=== Activity ===
I need only the number of lines in this data that contain the string "curlyDepth".

Items from a data source
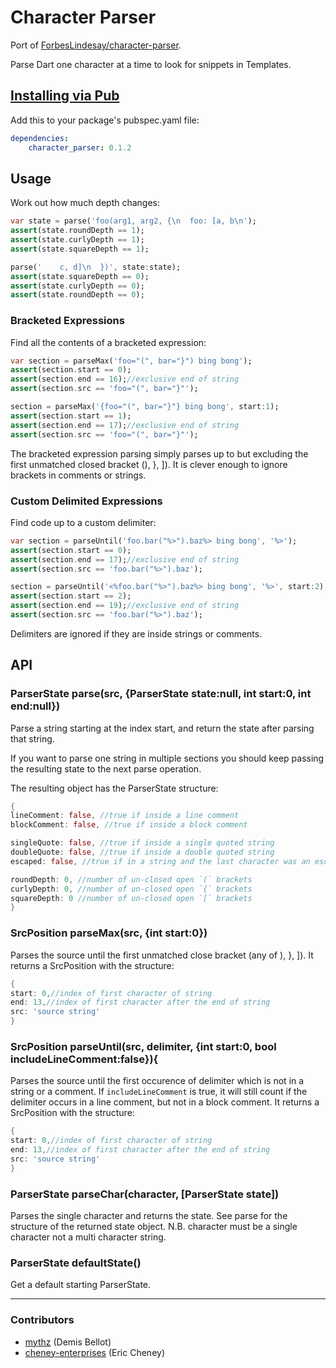 # Character Parser

Port of [ForbesLindesay/character-parser](https://github.com/ForbesLindesay/character-parser).

Parse Dart one character at a time to look for snippets in Templates.

## [Installing via Pub](http://pub.dartlang.org/packages/character_parser)

Add this to your package's pubspec.yaml file:

```yaml
dependencies:
    character_parser: 0.1.2
```

## Usage

Work out how much depth changes:

```dart
var state = parse('foo(arg1, arg2, {\n  foo: [a, b\n');
assert(state.roundDepth == 1);
assert(state.curlyDepth == 1);
assert(state.squareDepth == 1);

parse('    c, d]\n  })', state:state);
assert(state.squareDepth == 0);
assert(state.curlyDepth == 0);
assert(state.roundDepth == 0);
```

### Bracketed Expressions

Find all the contents of a bracketed expression:

```dart
var section = parseMax('foo="(", bar="}") bing bong');
assert(section.start == 0);
assert(section.end == 16);//exclusive end of string
assert(section.src == 'foo="(", bar="}"');

section = parseMax('{foo="(", bar="}"} bing bong', start:1);
assert(section.start == 1);
assert(section.end == 17);//exclusive end of string
assert(section.src == 'foo="(", bar="}"');
```

The bracketed expression parsing simply parses up to but excluding the first unmatched closed bracket (), }, ]).
It is clever enough to ignore brackets in comments or strings.

### Custom Delimited Expressions

Find code up to a custom delimiter:

```dart
var section = parseUntil('foo.bar("%>").baz%> bing bong', '%>');
assert(section.start == 0);
assert(section.end == 17);//exclusive end of string
assert(section.src == 'foo.bar("%>").baz');

section = parseUntil('<%foo.bar("%>").baz%> bing bong', '%>', start:2);
assert(section.start == 2);
assert(section.end == 19);//exclusive end of string
assert(section.src == 'foo.bar("%>").baz');
```

Delimiters are ignored if they are inside strings or comments.

## API

### ParserState parse(src, {ParserState state:null, int start:0, int end:null})

Parse a string starting at the index start, and return the state after parsing that string.

If you want to parse one string in multiple sections you should keep passing the resulting state to the next parse operation.

The resulting object has the ParserState structure:

```dart
{
lineComment: false, //true if inside a line comment
blockComment: false, //true if inside a block comment

singleQuote: false, //true if inside a single quoted string
doubleQuote: false, //true if inside a double quoted string
escaped: false, //true if in a string and the last character was an escape character

roundDepth: 0, //number of un-closed open `(` brackets
curlyDepth: 0, //number of un-closed open `{` brackets
squareDepth: 0 //number of un-closed open `[` brackets
}
```

### SrcPosition parseMax(src, {int start:0})

Parses the source until the first unmatched close bracket (any of ), }, ]).
It returns a SrcPosition with the structure:

```dart
{
start: 0,//index of first character of string
end: 13,//index of first character after the end of string
src: 'source string'
}
```

### SrcPosition parseUntil(src, delimiter, {int start:0, bool includeLineComment:false}){

Parses the source until the first occurence of delimiter which is not in a string or a comment.
If `includeLineComment` is true, it will still count if the delimiter occurs in a line comment,
but not in a block comment. It returns a SrcPosition with the structure:

```dart
{
start: 0,//index of first character of string
end: 13,//index of first character after the end of string
src: 'source string'
}
```

### ParserState parseChar(character, [ParserState state])

Parses the single character and returns the state. See parse for the structure of the returned state object.
N.B. character must be a single character not a multi character string.

### ParserState defaultState()

Get a default starting ParserState.

---

### Contributors

- [mythz](https://github.com/mythz) (Demis Bellot)
- [cheney-enterprises](https://github.com/cheney-enterprises) (Eric Cheney)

=== Output below ===
3